1. The only thing worse than being stranded at the airport is being stranded and jetlagged. Don’t try to “wing it” when you arrive, make sure you research if there is a bus system from the airport to your first night accommodations or if your school offers a complimentary pick-up service.
2. Make copies of any important documents that you’re taking with you. Ensure that you leave one copy with your parents or guardian, and place another copy in your checked baggage. All important documents like passports, health insurance, travel documents, etc., should remain with you in your carry-on luggage.
3. Don’t overlook your mobile phone- if you’re as attached to your phone as most individuals are these days, you will want to figure out your cell phone situation before you land in the US. If you would like to use your cell phone you can buy a SIM card like campusSims. Also, make sure to contact your wireless provider to schedule your service to end when you head to the US. Otherwise you could have to pay for service you can’t use, or even worse: international roaming fees.
4. Medical costs inside the US are expensive and if you become ill or injured, bills can add up fast. At minimum, your plan should include doctor’s visits, hospitalization, prescriptions, emergency medical evacuation and repatriation of remains. Before you purchase a plan, also make sure it will meet your school’s requirements.

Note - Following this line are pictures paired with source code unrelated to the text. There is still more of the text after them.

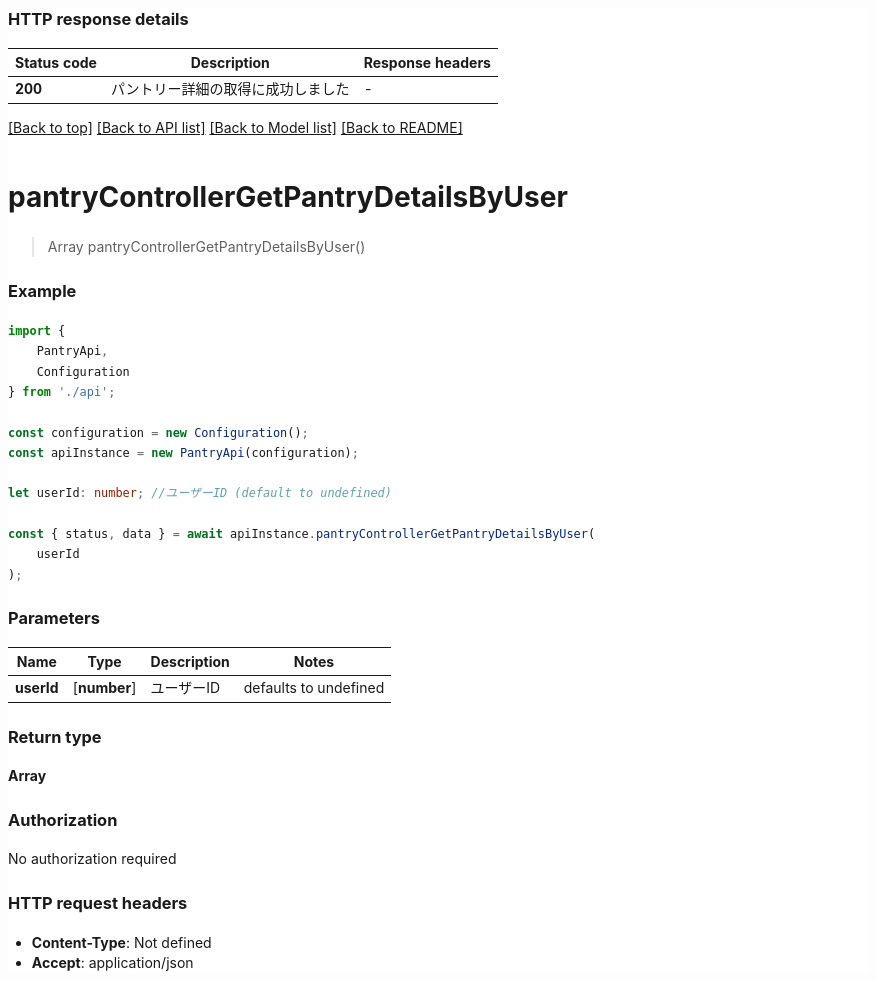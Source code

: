 
### HTTP response details
| Status code | Description | Response headers |
|-------------|-------------|------------------|
|**200** | パントリー詳細の取得に成功しました |  -  |

[[Back to top]](#) [[Back to API list]](../README.md#documentation-for-api-endpoints) [[Back to Model list]](../README.md#documentation-for-models) [[Back to README]](../README.md)

# **pantryControllerGetPantryDetailsByUser**
> Array<PantryDetailResponseDto> pantryControllerGetPantryDetailsByUser()


### Example

```typescript
import {
    PantryApi,
    Configuration
} from './api';

const configuration = new Configuration();
const apiInstance = new PantryApi(configuration);

let userId: number; //ユーザーID (default to undefined)

const { status, data } = await apiInstance.pantryControllerGetPantryDetailsByUser(
    userId
);
```

### Parameters

|Name | Type | Description  | Notes|
|------------- | ------------- | ------------- | -------------|
| **userId** | [**number**] | ユーザーID | defaults to undefined|


### Return type

**Array<PantryDetailResponseDto>**

### Authorization

No authorization required

### HTTP request headers

 - **Content-Type**: Not defined
 - **Accept**: application/json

5. Get your finance ducks in a row:
- At this point, you’ve already had to show proof of funds. However, as we all know, sometimes life happens and funding falls through. If this has happened to you, find finds asap! Start with scholarships, then turn to an international student loan if you still need to fill the gap.

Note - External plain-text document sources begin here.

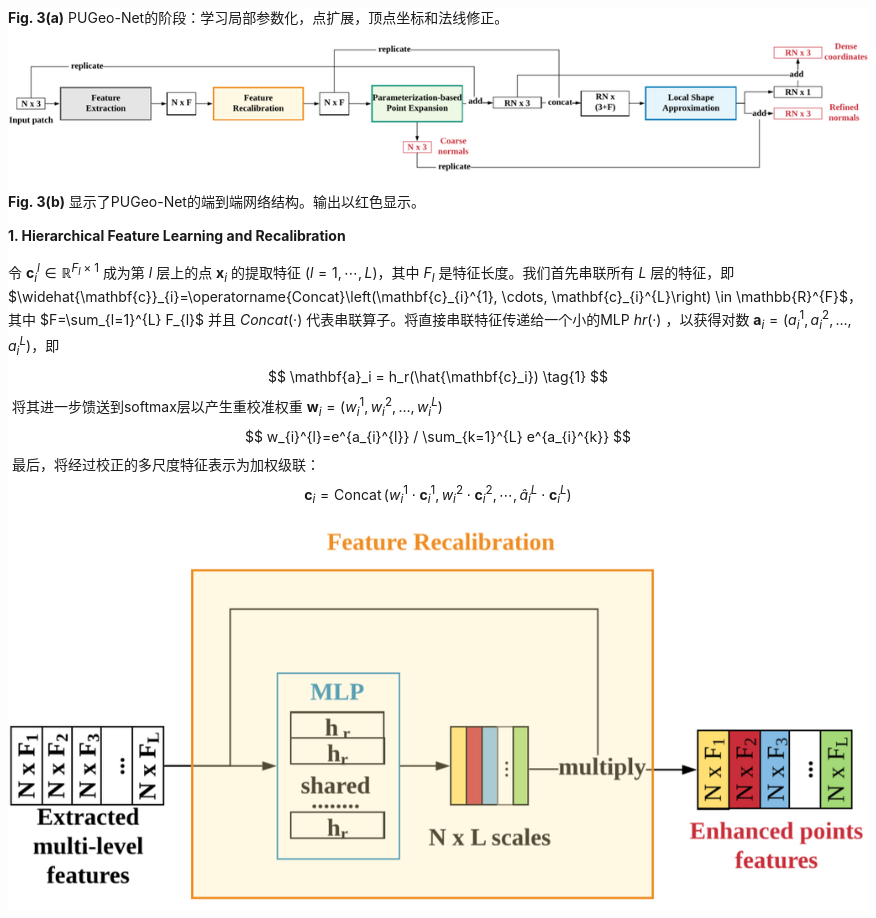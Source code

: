 **Fig. 3(a)**  PUGeo-Net的阶段：学习局部参数化，点扩展，顶点坐标和法线修正。



![1615209694219](assets/1615209694219.png)

**Fig. 3(b)** 显示了PUGeo-Net的端到端网络结构。输出以红色显示。





**1. Hierarchical Feature Learning and Recalibration** 

令 $\mathbf{c}_{i}^{l} \in \mathbb{R}^{F_{l} \times 1}$ 成为第 $l$ 层上的点 $\mathbf{x}_i$ 的提取特征 $(l=1, \cdots, L)$，其中 $F_l$ 是特征长度。我们首先串联所有 $L$ 层的特征，即 $\widehat{\mathbf{c}}_{i}=\operatorname{Concat}\left(\mathbf{c}_{i}^{1}, \cdots, \mathbf{c}_{i}^{L}\right) \in \mathbb{R}^{F}$，其中 $F=\sum_{l=1}^{L} F_{l}$ 并且 $Concat(·)$ 代表串联算子。将直接串联特征传递给一个小的MLP $hr(·)$ ，以获得对数 $\mathbf{a}_{i}=\left(a_{i}^{1}, a_{i}^{2}, \ldots, a_{i}^{L}\right)$，即
$$
\mathbf{a}_i = h_r(\hat{\mathbf{c}_i}) \tag{1}
$$
​	将其进一步馈送到softmax层以产生重校准权重 $\mathbf{w}_{i}=\left(w_{i}^{1}, w_{i}^{2}, \ldots, w_{i}^{L}\right)$
$$
w_{i}^{l}=e^{a_{i}^{l}} / \sum_{k=1}^{L} e^{a_{i}^{k}}
$$
​	最后，将经过校正的多尺度特征表示为加权级联：
$$
\mathbf{c}_{i}=\operatorname{Concat}\left(w_{i}^{1} \cdot \mathbf{c}_{i}^{1}, w_{i}^{2} \cdot \mathbf{c}_{i}^{2}, \cdots, \hat{a}_{i}^{L} \cdot \mathbf{c}_{i}^{L}\right) \tag{3}
$$

### 

![1615209713378](assets/1615209713378.png)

- If you haven’t already, contact or visit your bank and notify them that you will be inside the US for a few months. If you will be traveling to other countries while you study in the US, make sure you call your bank before each trip. Not notifying your bank could result in your funds being frozen.
- While you’re at the bank, make sure you order US currency. Typically $200-$300 is enough to see you through your travels to the United States. Once you have arrived you can visit an ATM if more cash is needed. Although businesses throughout the US typically accept all major debit and credit cards, having cash for your journey is a safe option in the event of an emergency.

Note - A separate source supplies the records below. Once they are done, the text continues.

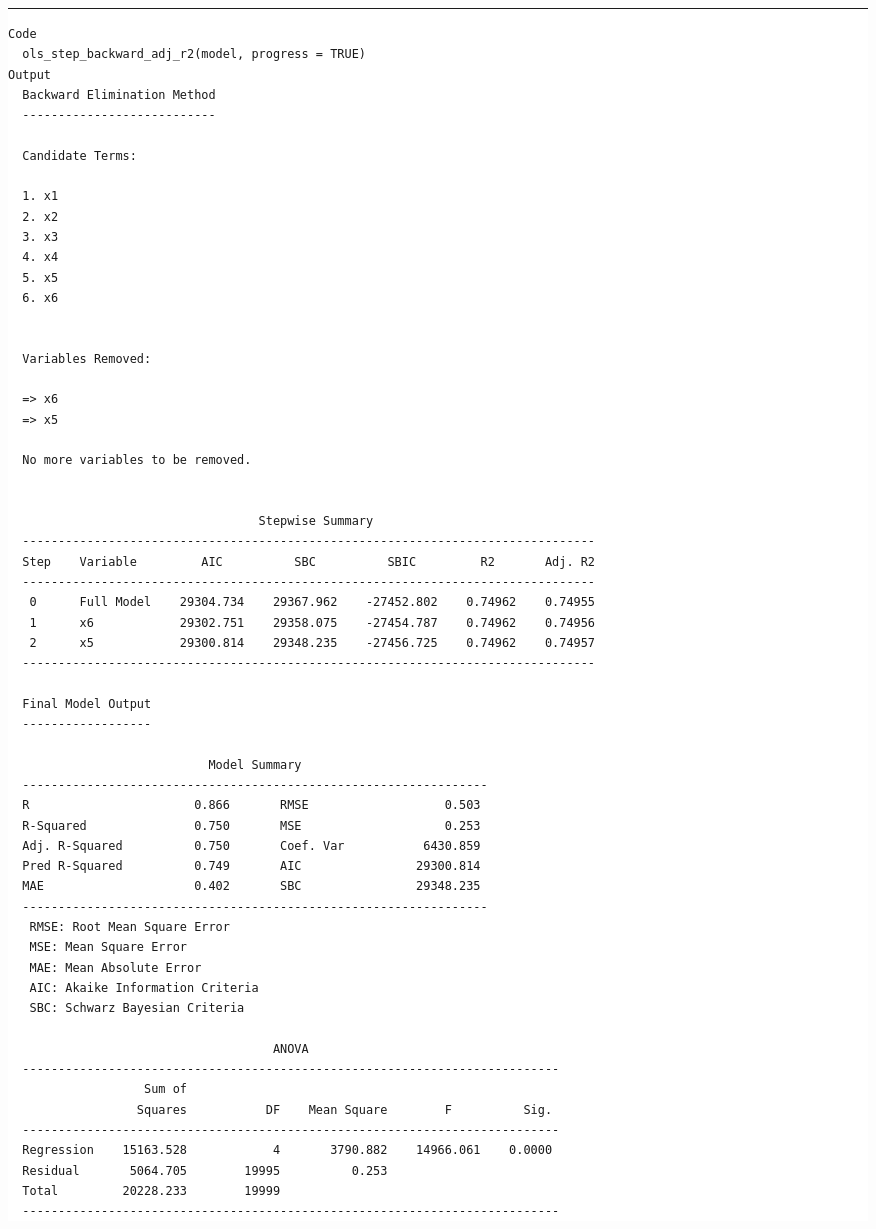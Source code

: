 
---

    Code
      ols_step_backward_adj_r2(model, progress = TRUE)
    Output
      Backward Elimination Method 
      ---------------------------
      
      Candidate Terms: 
      
      1. x1 
      2. x2 
      3. x3 
      4. x4 
      5. x5 
      6. x6 
      
      
      Variables Removed: 
      
      => x6 
      => x5 
      
      No more variables to be removed.
      
      
                                       Stepwise Summary                                 
      --------------------------------------------------------------------------------
      Step    Variable         AIC          SBC          SBIC         R2       Adj. R2 
      --------------------------------------------------------------------------------
       0      Full Model    29304.734    29367.962    -27452.802    0.74962    0.74955 
       1      x6            29302.751    29358.075    -27454.787    0.74962    0.74956 
       2      x5            29300.814    29348.235    -27456.725    0.74962    0.74957 
      --------------------------------------------------------------------------------
      
      Final Model Output 
      ------------------
      
                                Model Summary                           
      -----------------------------------------------------------------
      R                       0.866       RMSE                   0.503 
      R-Squared               0.750       MSE                    0.253 
      Adj. R-Squared          0.750       Coef. Var           6430.859 
      Pred R-Squared          0.749       AIC                29300.814 
      MAE                     0.402       SBC                29348.235 
      -----------------------------------------------------------------
       RMSE: Root Mean Square Error 
       MSE: Mean Square Error 
       MAE: Mean Absolute Error 
       AIC: Akaike Information Criteria 
       SBC: Schwarz Bayesian Criteria 
      
                                         ANOVA                                    
      ---------------------------------------------------------------------------
                       Sum of                                                    
                      Squares           DF    Mean Square        F          Sig. 
      ---------------------------------------------------------------------------
      Regression    15163.528            4       3790.882    14966.061    0.0000 
      Residual       5064.705        19995          0.253                        
      Total         20228.233        19999                                       
      ---------------------------------------------------------------------------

6. Pack as though your life depends on it. Packing is an important part of your journey and will have an impact on your entire time abroad. What you bring is what you’re stuck with- unless you decide to tap into your funds. Because of this, you will need to choose what goes you’re your suitcase (and comes out) wisely.
- Before you pack, do research on the weather within the state you will be visiting. The US is a vast country and each state has different weather patterns throughout the year.
- Don’t just pack for the weather, pack clothing items that will work for each type of occasion.
- Bring clothes and shoes that are easy to mix and match. Although your neon yellow shoes look great- do they really go with a good majority of the items you’re packing?
- Don’t bring photographs. Although this might seem like a packing “must,” bulky photo books will only take up valuable space. Wi-Fi is highly accessible throughout the US (and typically free on campus)- this means you’ll have access to social media and numerous photos of your friends and family.
7. Make sure you’re not sleeping at the airport your first night in the US and make your accommodations ahead of time. Depending on when you arrive in the US, your dorm or apartment might not be open. Prior to departing, contact your advisor or apartment manager for a time line on when you’re allowed to move in. If you’re not able to move into your accommodations right away ask your advisor if they’re aware of any homestay options in the meantime.
8. Print a map of the city or town in which you’re studying and pinpoint on the map where key items like hospitals, your college or university, your accommodations and your international student office are located.